Je suggérerais aux conseillers qui cherchent à développer leurs activités en se lançant dans le domaine de l’ESG de débuter par une démarche ESG qui leur permet de parler aux clients avec conviction de leur philosophie d’investissement.
Les FNB m’ont attirée parce que je pense que moins il y a d’émotion dans le processus d’investissement, meilleur est le résultat. Je crois en la rigueur du processus de création d’un indice, quelle que soit la méthodologie de création sous-jacente. Je considère les FNB axés sur l’ESG comme une forme d’investissement factoriel, où le contexte de sélection des actions et des obligations découle d’une superposition de filtres ESG à partir duquel l’indice est créé par la suite.

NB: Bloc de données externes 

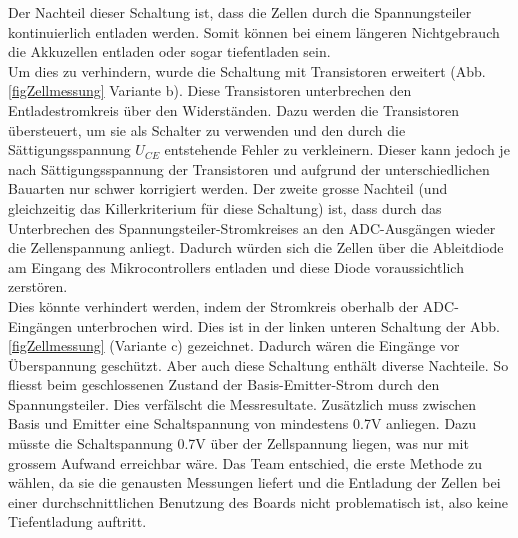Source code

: Der Nachteil dieser Schaltung ist, dass die Zellen durch die Spannungsteiler kontinuierlich entladen werden. Somit können bei einem längeren Nichtgebrauch die Akkuzellen entladen oder sogar tiefentladen sein. \\
Um dies zu verhindern, wurde die Schaltung mit Transistoren erweitert (Abb.\ref{figZellmessung} Variante b). Diese Transistoren unterbrechen den Entladestromkreis über den Widerständen. Dazu werden die Transistoren übersteuert, um sie als Schalter zu verwenden und den durch die Sättigungsspannung $U_{CE}$ entstehende Fehler zu verkleinern. Dieser kann jedoch je nach Sättigungsspannung der Transistoren und aufgrund der unterschiedlichen Bauarten nur schwer korrigiert werden. Der zweite grosse Nachteil (und gleichzeitig das Killerkriterium für diese Schaltung) ist, dass durch das Unterbrechen des Spannungsteiler-Stromkreises an den ADC-Ausgängen wieder die Zellenspannung anliegt. Dadurch würden sich die Zellen über die Ableitdiode am Eingang des Mikrocontrollers entladen und diese Diode voraussichtlich zerstören. \\
Dies könnte verhindert werden, indem der Stromkreis oberhalb der ADC-Eingängen unterbrochen wird. Dies ist in der linken unteren Schaltung der Abb.\ref{figZellmessung} (Variante c) gezeichnet. Dadurch wären die Eingänge vor Überspannung geschützt. Aber auch diese Schaltung enthält diverse Nachteile. So fliesst beim geschlossenen Zustand der Basis-Emitter-Strom durch den Spannungsteiler. Dies verfälscht die Messresultate. Zusätzlich muss zwischen Basis und Emitter eine Schaltspannung von mindestens 0.7V anliegen. Dazu müsste die Schaltspannung 0.7V über der Zellspannung liegen, was nur mit grossem Aufwand erreichbar wäre. 
Das Team entschied, die erste Methode zu wählen, da sie die genausten Messungen liefert und die Entladung der Zellen bei einer durchschnittlichen Benutzung des Boards nicht problematisch ist, also keine Tiefentladung auftritt.

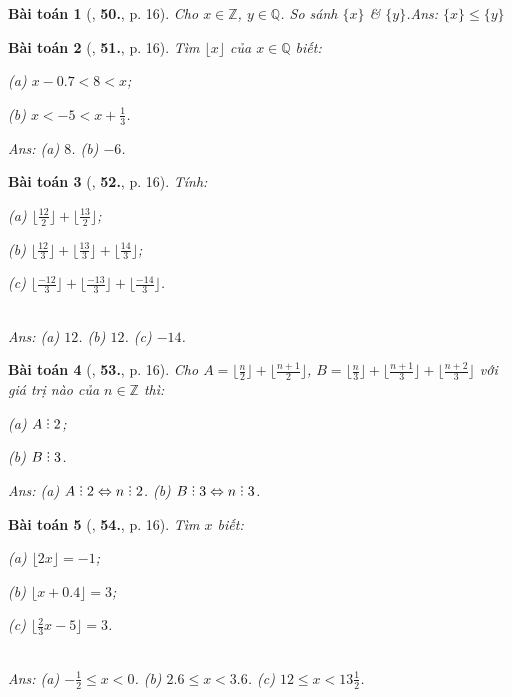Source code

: \documentclass{article}
\numberwithin{equation}{section}
\newtheorem{baitoan}{Bài toán}
\DeclareRobustCommand{\divby}{%
	\mathrel{\vbox{\baselineskip.65ex\lineskiplimit0pt\hbox{.}\hbox{.}\hbox{.}}}%
}
\begin{document}
\begin{baitoan}[\cite{Tuyen_Toan_7}, \textbf{50.}, p. 16]
	Cho $x\in\mathbb{Z}$, $y\in\mathbb{Q}$. So sánh $\{x\}$ \& $\{y\}$.\hfill\textsf{Ans:} $\{x\}\le\{y\}$
\end{baitoan}

\begin{baitoan}[\cite{Tuyen_Toan_7}, \textbf{51.}, p. 16]
	Tìm $\lfloor x\rfloor$ của $x\in\mathbb{Q}$ biết:
	\begin{enumerate*}
		\item[(a)] $x - 0.7 < 8 < x$;
		\item[(b)] $x < -5 < x + \frac{1}{3}$.
	\end{enumerate*}\hfill\textsf{Ans:} (a) $8$. (b) $-6$.
\end{baitoan}

\begin{baitoan}[\cite{Tuyen_Toan_7}, \textbf{52.}, p. 16]
	Tính:
	\begin{enumerate*}
		\item[(a)] $\lfloor\frac{12}{2}\rfloor + \lfloor\frac{13}{2}\rfloor$;
		\item[(b)] $\lfloor\frac{12}{3}\rfloor + \lfloor\frac{13}{3}\rfloor + \lfloor\frac{14}{3}\rfloor$;
		\item[(c)] $\lfloor\frac{-12}{3}\rfloor + \lfloor\frac{-13}{3}\rfloor + \lfloor\frac{-14}{3}\rfloor$.
	\end{enumerate*}\\\mbox{}\hfill\textsf{Ans:} (a) $12$. (b) $12$. (c) $-14$.
\end{baitoan}

\begin{baitoan}[\cite{Tuyen_Toan_7}, \textbf{53.}, p. 16]
	Cho $A = \lfloor\frac{n}{2}\rfloor + \lfloor\frac{n + 1}{2}\rfloor$, $B = \lfloor\frac{n}{3}\rfloor + \lfloor\frac{n + 1}{3}\rfloor + \lfloor\frac{n + 2}{3}\rfloor$ với giá trị nào của $n\in\mathbb{Z}$ thì:
	\begin{enumerate*}
		\item[(a)] $A\divby 2$;
		\item[(b)] $B\divby 3$.
	\end{enumerate*}\hfill\textsf{Ans:} (a) $A\divby 2\Leftrightarrow n\divby 2$. (b) $B\divby 3\Leftrightarrow n\divby 3$.
\end{baitoan}

\begin{baitoan}[\cite{Tuyen_Toan_7}, \textbf{54.}, p. 16]
	Tìm $x$ biết:
	\begin{enumerate*}
		\item[(a)] $\lfloor 2x\rfloor = -1$;
		\item[(b)] $\lfloor x + 0.4\rfloor = 3$;
		\item[(c)] $\lfloor\frac{2}{3}x - 5\rfloor = 3$.
	\end{enumerate*}\\\mbox{}\hfill\textsf{Ans:} (a) $-\frac{1}{2}\le x < 0$. (b) $2.6\le x < 3.6$. (c) $12\le x < 13\frac{1}{2}$.
\end{baitoan}
\end{document}

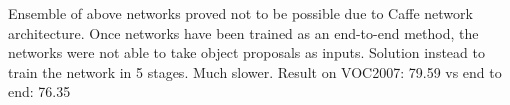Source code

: Ensemble of above networks proved not to be possible due to Caffe network architecture. Once networks have been trained as an end-to-end method, the networks were not able to take object proposals as inputs. Solution instead to train the network in 5 stages. Much slower. Result on VOC2007: 79.59 vs end to end: 76.35 

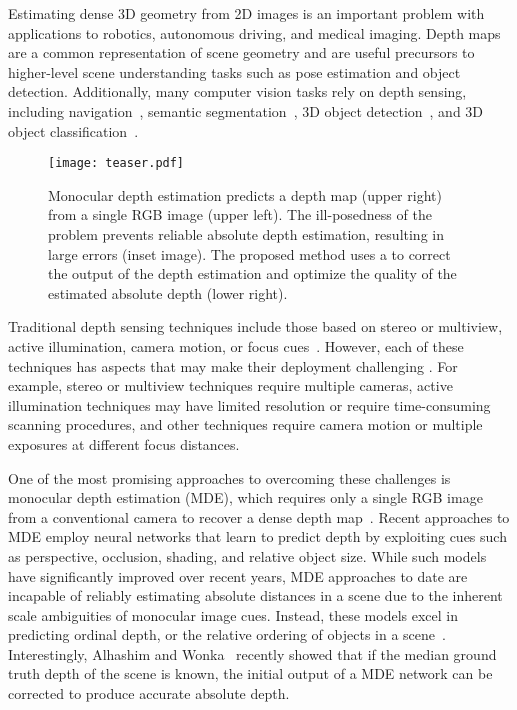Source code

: Estimating dense 3D geometry from 2D images is an important problem with
applications to robotics, autonomous driving, and medical imaging. Depth maps
are a common representation of scene geometry and are useful precursors to
higher-level scene understanding tasks such as pose estimation and object
detection. Additionally, many computer vision tasks rely on depth sensing,
including navigation~\cite{geiger2013vision}, semantic
segmentation~\cite{gupta2013perceptual,ren2012rgb,silberman2012indoor}, 3D
object
detection~\cite{gupta2014learning,lin2013holistic,shrivastava2013building,song2014sliding,song2016deep},
and 3D object
classification~\cite{maturana2015voxnet,qi2016volumetric,wu20153d}.

\begin{figure}[t]
  \centering
  \texttt{[image: teaser.pdf]}
  \caption{Monocular depth estimation predicts a depth map (upper right) from a
    single RGB image (upper left). The ill-posedness of the problem prevents
    reliable absolute depth estimation, resulting in large errors (inset image).
    The proposed method uses a  to correct the output of the depth estimation and optimize the quality of the
    estimated absolute depth (lower right). }
  \label{fig:teaser}
\end{figure}

Traditional depth sensing techniques include those based on stereo or multiview,
active illumination, camera motion, or focus cues~\cite{szeliski2010computer}.
However, each of these techniques has aspects that may make their deployment
challenging . For example, stereo or multiview techniques require multiple
cameras, active illumination techniques may have limited resolution or require
time-consuming scanning procedures, and other techniques require camera motion
or multiple exposures at different focus distances.


One of the most promising approaches to overcoming these challenges is monocular
depth estimation (MDE), which requires only a single RGB image from a
conventional camera to recover a dense depth
map~\cite{Alhashim2018,Eigen2014,Fu2018,Laina2016,Saxena2006}. Recent approaches
to MDE employ neural networks that learn to predict depth by exploiting
 cues such as perspective, occlusion, shading, and relative
object size. While such models have significantly improved over recent years,
MDE approaches to date are incapable of reliably estimating absolute distances
in a scene due to the inherent scale ambiguities of monocular image cues.
Instead, these models excel in predicting ordinal depth, or the relative
ordering of objects in a scene~\cite{Eigen2014,Fu2018}. Interestingly, Alhashim
and Wonka~\cite{Alhashim2018} recently showed that if the median ground truth
depth of the scene is known, the initial output of a MDE network can be
corrected to produce accurate absolute depth.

Bon nombre de manufacturiers de FNB offrent maintenant des produits ESG. Les filtres sont ESG, mais la méthodologie sous-jacente de création de l’indice varie. Quelques FNB pourraient être plus centrés sur l’exclusion de certains types d’entreprises. Une autre stratégie ESG axée sur l’intégration utilise un système d’évaluation pour sélectionner des entreprises qui se classent parmi les meilleures selon un système de notation ESG. Quant à l’investissement d’impact, il se concentre sur l’achat d’entreprises qui visent à créer un impact positif mesurable sur le plan social ou environnemental en plus de générer un rendement financier.
Importante vérification diligente
Étant donné la variété des différentes approches, il est important que les conseillers soumettent celles-ci à leur processus de diligence raisonnable dans le but de choisir la stratégie (ou les stratégies) en laquelle ils ont le plus confiance. Finalement, l’approche qui fonctionnera le mieux avec les clients est celle en laquelle vous croyez. Pour ma part, ayant concentré mes portefeuilles discrétionnaires sur des modèles indiciels larges, je préfère aborder le domaine ESG en utilisant une méthodologie centrée sur l’intégration, tout au moins pour les positions de base du portefeuille. Ce type de création d’indice assure habituellement que tous les secteurs de l’indice continuent d’être représentés, en mettant l’accent sur les entreprises les mieux notées en ESG (approche Best-in-class), contrairement à l’exclusion d’un secteur ou au fait d’être fortement sous-pondéré par rapport à l’indice général. Ceci contribue à assurer que le rendement ne déviera pas beaucoup de l’indice traditionnel.
De nos jours, l’offre de produits est en pleine croissance et assez bonne pour que l’on puisse bâtir des portefeuilles diversifiés à l’échelle mondiale tant en actions qu’en obligations, à l’intérieur de différents cadres ESG, en utilisant des FNB et des fonds communs de placement.
Ces types de filtres ESG pourraient ne pas suffire à certains clients qui veulent vérifier chaque produit qui entre dans un portefeuille. En tant que gestionnaire de portefeuille, je ne peux pas combler toutes les attentes de chacun. Les clients qui veulent sélectionner et choisir leurs produits ESG peuvent le faire, à l’extérieur de nos portefeuilles discrétionnaires ; toutefois, nous nous assurons que le client sache si nous sommes en mesure de lui fournir le soutien nécessaire pour suivre ses placements. Dans le cas contraire, si le client effectue la plupart des démarches, il pourrait avoir intérêt à envisager un compte de courtage à escompte pour négocier.
Pour éviter aux clients d’être paralysés par l’analyse, je leur explique qu’il est important de commencer quelque part. En utilisant les produits ESG dans une partie de leur portefeuille ou dans tout leur portefeuille, ils affirment de façon importante dans quoi ils sont prêts à investir.
Dans la plupart des cas, on peut également montrer aux clients qu’ils ne compromettent pas le rendement de leurs investissements en utilisant des stratégies ESG. En fait, il y a lieu de considérer que la surperformance est vraiment possible.